### Information supplied
+ + + +

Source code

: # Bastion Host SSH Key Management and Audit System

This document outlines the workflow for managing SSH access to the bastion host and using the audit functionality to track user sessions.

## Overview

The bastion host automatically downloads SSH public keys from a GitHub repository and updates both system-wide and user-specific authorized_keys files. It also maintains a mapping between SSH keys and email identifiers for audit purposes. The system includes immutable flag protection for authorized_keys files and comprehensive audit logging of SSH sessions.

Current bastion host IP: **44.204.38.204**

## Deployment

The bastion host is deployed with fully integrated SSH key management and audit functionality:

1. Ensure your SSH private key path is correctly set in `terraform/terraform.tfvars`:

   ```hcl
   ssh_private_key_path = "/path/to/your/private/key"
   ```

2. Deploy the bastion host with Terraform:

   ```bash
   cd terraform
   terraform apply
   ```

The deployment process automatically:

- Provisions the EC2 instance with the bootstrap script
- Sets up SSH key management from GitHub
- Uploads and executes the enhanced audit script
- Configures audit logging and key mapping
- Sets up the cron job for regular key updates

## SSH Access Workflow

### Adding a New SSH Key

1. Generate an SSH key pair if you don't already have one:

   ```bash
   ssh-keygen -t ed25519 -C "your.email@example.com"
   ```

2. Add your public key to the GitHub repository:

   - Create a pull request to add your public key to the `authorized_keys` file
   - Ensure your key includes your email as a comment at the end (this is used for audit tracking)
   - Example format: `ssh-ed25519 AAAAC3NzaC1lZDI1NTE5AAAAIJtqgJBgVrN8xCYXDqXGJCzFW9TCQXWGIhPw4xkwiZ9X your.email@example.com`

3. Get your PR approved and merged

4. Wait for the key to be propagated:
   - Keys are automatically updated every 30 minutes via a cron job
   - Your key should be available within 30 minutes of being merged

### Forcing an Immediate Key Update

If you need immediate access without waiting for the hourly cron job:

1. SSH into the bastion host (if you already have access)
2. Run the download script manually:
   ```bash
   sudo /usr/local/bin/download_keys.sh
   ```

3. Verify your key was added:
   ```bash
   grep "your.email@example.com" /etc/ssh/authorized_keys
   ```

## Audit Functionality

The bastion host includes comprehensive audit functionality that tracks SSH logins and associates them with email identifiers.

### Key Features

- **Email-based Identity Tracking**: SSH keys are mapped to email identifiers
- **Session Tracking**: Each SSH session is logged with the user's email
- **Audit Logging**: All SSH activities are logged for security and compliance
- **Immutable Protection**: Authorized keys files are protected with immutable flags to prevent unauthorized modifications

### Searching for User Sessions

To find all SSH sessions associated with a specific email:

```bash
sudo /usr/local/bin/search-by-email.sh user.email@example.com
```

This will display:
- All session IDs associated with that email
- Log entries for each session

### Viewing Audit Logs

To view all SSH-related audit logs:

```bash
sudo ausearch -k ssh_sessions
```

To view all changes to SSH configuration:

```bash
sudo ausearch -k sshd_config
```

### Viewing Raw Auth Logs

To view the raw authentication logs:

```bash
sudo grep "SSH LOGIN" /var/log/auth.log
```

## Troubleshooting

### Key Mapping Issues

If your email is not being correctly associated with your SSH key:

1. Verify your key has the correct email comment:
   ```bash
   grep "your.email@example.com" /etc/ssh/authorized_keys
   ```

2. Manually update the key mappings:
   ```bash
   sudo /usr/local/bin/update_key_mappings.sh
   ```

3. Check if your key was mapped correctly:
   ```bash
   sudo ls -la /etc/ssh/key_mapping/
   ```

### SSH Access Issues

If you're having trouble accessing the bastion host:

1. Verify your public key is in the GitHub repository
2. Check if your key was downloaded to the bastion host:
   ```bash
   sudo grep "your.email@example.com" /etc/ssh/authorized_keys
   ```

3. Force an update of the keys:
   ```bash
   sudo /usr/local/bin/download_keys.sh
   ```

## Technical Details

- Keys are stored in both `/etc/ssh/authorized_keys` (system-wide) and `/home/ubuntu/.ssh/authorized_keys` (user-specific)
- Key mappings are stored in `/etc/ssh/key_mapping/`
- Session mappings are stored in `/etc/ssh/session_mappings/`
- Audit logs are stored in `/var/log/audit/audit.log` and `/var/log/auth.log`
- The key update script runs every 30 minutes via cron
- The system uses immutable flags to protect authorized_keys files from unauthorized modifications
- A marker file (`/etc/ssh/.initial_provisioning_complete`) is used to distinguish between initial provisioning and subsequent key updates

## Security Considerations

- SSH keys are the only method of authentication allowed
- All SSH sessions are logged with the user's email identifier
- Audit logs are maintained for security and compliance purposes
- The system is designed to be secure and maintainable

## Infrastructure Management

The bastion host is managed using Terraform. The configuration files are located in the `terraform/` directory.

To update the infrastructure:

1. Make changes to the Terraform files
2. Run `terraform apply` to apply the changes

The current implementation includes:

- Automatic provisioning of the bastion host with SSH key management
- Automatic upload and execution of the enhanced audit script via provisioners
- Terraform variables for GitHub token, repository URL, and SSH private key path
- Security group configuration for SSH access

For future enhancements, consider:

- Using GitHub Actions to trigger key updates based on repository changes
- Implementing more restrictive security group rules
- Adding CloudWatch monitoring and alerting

+ + + +

### Task details
I'd like the lines above from the one with "- Configures audit logging and key mapping" up to and including the one with "## Audit Functionality" copied exactly, with no other lines.

### Written solution
- Configures audit logging and key mapping
- Sets up the cron job for regular key updates

## SSH Access Workflow

### Adding a New SSH Key

1. Generate an SSH key pair if you don't already have one:

   ```bash
   ssh-keygen -t ed25519 -C "your.email@example.com"
   ```

2. Add your public key to the GitHub repository:

   - Create a pull request to add your public key to the `authorized_keys` file
   - Ensure your key includes your email as a comment at the end (this is used for audit tracking)
   - Example format: `ssh-ed25519 AAAAC3NzaC1lZDI1NTE5AAAAIJtqgJBgVrN8xCYXDqXGJCzFW9TCQXWGIhPw4xkwiZ9X your.email@example.com`

3. Get your PR approved and merged

4. Wait for the key to be propagated:
   - Keys are automatically updated every 30 minutes via a cron job
   - Your key should be available within 30 minutes of being merged

### Forcing an Immediate Key Update

If you need immediate access without waiting for the hourly cron job:

1. SSH into the bastion host (if you already have access)
2. Run the download script manually:
   ```bash
   sudo /usr/local/bin/download_keys.sh
   ```

3. Verify your key was added:
   ```bash
   grep "your.email@example.com" /etc/ssh/authorized_keys
   ```

## Audit Functionality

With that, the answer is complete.